If the only acceptable solution is 4 different rounding flavors of your existing primitives, then I'll take it, but the path to fewer bugs is just to implement intervals at the bottom. This could be extended to SIMD at some point, as well.

KloudKoder avatar Oct 14 '20 02:10 KloudKoder

Wasm is generally designed as a minimal abstraction over hardware, so the design pressure is to expose (standardized) versions of what is in hardware, and not build the next higher-level concept unless it is impossible not to. In this case it would seem that rounding modes would be both closer to hardware and the more minimal addition.

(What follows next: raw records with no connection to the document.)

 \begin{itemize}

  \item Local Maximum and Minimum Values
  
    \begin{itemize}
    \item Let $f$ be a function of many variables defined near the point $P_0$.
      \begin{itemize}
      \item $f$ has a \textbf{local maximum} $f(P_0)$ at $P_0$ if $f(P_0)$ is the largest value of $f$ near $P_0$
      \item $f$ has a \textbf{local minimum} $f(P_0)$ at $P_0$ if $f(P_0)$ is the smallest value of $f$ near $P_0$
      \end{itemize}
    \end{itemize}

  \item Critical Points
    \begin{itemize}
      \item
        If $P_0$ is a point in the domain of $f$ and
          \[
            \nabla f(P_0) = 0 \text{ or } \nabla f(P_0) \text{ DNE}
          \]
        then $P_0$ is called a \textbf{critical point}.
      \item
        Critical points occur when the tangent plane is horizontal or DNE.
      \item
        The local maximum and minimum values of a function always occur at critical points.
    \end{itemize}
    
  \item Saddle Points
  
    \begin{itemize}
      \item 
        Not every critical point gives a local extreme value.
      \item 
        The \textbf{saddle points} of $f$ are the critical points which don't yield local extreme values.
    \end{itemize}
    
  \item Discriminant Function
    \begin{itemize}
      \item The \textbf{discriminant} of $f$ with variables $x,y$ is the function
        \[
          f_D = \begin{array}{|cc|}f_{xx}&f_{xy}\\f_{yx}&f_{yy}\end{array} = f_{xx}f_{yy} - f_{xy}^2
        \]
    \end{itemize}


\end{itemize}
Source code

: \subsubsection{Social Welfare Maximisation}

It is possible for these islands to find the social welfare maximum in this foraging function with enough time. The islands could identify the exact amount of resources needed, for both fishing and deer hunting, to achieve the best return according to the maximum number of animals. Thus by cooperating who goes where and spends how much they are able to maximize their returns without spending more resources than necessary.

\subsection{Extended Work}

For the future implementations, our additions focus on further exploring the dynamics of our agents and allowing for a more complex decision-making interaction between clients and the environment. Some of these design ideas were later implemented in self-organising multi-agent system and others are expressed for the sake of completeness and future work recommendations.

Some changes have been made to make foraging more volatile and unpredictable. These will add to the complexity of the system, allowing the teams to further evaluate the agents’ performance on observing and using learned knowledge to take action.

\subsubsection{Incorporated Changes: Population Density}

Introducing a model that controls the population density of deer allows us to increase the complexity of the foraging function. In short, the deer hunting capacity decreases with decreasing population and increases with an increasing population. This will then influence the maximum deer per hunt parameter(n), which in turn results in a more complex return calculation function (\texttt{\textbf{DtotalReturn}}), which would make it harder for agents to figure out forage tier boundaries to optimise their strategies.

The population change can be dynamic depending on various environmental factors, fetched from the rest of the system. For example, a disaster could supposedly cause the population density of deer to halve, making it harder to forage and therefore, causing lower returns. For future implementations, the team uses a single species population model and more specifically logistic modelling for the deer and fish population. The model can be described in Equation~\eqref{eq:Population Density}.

It's my understanding that the rounding mode control design in IEEE 754 is meant for this purpose, and has other purposes too, outside of interval arithmetic.

titzer avatar Oct 14 '20 07:10 titzer

If you do it that way, then at least the compilation process would be straightforward, along with extension to SIMD. This also means that interval implementation will need to be done by porting these rounding-aware arithmetic primitives primitives to higher-level languages, which is more of an uphill battle. But OK, what's the next step?

KloudKoder avatar Oct 14 '20 13:10 KloudKoder

If I understand correctly, you have the same problem with high-level languages for native compilation, so I don't think that's a Wasm-specific problem that Wasm needs to solve.

bvibber avatar Oct 14 '20 15:10 bvibber

@brion Well, as I said above, I'm happy enough with the idea of just implementing rounding-aware arithmetic primitives in WASM.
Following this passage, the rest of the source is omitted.